• [What is needed] The string "Room" may appear in lines of the listing. Report each line where it does.

════════════════════

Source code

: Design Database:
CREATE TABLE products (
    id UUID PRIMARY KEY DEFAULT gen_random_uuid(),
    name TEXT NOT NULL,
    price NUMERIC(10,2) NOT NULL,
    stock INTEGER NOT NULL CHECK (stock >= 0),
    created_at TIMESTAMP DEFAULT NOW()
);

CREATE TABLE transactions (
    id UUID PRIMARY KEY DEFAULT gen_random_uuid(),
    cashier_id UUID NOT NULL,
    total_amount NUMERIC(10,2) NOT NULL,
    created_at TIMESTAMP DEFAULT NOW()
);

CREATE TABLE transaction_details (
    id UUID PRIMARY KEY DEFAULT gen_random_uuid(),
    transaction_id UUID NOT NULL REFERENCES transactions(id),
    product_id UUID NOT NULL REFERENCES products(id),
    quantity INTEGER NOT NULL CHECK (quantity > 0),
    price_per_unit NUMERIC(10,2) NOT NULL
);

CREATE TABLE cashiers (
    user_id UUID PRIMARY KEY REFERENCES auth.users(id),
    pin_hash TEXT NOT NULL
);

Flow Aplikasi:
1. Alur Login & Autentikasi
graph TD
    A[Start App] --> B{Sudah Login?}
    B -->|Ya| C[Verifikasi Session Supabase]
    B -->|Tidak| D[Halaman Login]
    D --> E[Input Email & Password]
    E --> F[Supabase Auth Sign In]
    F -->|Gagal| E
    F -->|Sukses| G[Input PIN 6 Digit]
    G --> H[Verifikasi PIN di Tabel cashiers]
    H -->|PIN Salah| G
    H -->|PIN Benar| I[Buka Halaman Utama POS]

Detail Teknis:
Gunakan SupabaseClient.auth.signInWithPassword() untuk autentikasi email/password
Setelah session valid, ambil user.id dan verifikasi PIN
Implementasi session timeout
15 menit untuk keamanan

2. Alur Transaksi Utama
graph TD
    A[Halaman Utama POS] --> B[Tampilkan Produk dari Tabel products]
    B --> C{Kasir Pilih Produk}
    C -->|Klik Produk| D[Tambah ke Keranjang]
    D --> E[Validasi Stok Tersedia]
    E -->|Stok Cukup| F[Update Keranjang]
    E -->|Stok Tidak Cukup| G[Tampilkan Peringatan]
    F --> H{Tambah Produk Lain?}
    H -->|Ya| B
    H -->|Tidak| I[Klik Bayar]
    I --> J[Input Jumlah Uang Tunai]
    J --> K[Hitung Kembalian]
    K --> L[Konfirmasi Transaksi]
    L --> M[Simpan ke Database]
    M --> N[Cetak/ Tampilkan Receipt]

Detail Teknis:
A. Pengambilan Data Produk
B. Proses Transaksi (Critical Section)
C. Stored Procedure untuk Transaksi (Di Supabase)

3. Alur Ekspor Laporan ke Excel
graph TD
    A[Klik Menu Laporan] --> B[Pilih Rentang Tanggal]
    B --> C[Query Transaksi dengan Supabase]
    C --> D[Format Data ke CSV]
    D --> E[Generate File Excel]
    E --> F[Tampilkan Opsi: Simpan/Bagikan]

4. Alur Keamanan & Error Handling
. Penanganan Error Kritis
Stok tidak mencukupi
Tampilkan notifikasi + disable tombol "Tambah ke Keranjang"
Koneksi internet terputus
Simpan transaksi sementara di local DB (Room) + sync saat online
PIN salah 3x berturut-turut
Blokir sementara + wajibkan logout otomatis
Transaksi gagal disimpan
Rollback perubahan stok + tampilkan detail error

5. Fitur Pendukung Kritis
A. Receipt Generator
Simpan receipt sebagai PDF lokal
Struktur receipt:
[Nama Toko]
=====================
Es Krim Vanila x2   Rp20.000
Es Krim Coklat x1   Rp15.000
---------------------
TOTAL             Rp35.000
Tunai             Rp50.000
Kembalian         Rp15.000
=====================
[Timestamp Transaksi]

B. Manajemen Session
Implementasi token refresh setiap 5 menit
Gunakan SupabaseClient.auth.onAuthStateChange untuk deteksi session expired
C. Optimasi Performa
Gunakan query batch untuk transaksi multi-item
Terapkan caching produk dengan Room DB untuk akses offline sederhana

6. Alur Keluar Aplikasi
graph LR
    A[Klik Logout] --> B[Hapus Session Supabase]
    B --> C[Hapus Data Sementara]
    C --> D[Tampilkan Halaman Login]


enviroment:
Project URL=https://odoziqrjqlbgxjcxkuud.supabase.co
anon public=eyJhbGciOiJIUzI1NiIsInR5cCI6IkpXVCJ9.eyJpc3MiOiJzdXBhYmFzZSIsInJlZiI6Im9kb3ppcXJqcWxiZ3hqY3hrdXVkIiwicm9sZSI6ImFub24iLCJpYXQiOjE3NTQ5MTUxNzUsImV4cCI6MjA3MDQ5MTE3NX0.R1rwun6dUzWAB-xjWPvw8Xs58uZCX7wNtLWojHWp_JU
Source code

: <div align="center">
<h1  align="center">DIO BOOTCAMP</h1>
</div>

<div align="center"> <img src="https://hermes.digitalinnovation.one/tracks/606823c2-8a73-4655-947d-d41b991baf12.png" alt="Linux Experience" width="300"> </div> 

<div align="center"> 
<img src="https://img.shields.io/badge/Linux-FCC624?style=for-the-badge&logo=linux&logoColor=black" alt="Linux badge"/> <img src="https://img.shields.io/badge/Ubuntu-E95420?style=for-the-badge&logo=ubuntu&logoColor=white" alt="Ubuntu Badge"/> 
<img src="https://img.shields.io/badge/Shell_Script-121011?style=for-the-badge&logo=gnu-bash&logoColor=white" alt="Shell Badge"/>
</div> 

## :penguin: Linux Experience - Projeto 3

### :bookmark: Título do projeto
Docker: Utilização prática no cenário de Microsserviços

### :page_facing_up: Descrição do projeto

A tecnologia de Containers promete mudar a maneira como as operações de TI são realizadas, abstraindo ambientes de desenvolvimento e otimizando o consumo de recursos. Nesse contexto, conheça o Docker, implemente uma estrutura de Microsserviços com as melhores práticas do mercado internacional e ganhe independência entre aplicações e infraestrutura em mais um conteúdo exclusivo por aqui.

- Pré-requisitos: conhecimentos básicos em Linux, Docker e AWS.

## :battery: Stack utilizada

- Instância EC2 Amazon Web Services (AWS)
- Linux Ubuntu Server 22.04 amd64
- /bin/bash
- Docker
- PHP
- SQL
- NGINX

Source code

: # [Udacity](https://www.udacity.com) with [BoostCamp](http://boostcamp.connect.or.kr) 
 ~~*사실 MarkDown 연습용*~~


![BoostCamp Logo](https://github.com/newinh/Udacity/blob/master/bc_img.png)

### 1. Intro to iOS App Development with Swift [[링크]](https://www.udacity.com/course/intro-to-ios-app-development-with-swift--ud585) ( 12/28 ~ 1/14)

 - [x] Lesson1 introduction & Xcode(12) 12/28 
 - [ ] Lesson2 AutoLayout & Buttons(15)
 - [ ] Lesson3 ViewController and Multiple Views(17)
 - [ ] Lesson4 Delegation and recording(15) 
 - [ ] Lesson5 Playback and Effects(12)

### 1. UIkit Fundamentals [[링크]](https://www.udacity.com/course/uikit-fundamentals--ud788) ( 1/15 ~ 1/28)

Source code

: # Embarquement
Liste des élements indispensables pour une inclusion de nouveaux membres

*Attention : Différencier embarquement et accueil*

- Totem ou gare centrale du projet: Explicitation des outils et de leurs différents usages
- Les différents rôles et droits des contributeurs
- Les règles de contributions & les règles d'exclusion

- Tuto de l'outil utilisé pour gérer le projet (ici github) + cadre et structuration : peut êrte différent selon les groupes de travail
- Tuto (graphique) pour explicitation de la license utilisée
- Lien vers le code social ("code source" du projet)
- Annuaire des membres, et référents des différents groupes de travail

════════════════════

• [Task result]
Simpan transaksi sementara di local DB (Room) + sync saat online
Terapkan caching produk dengan Room DB untuk akses offline sederhana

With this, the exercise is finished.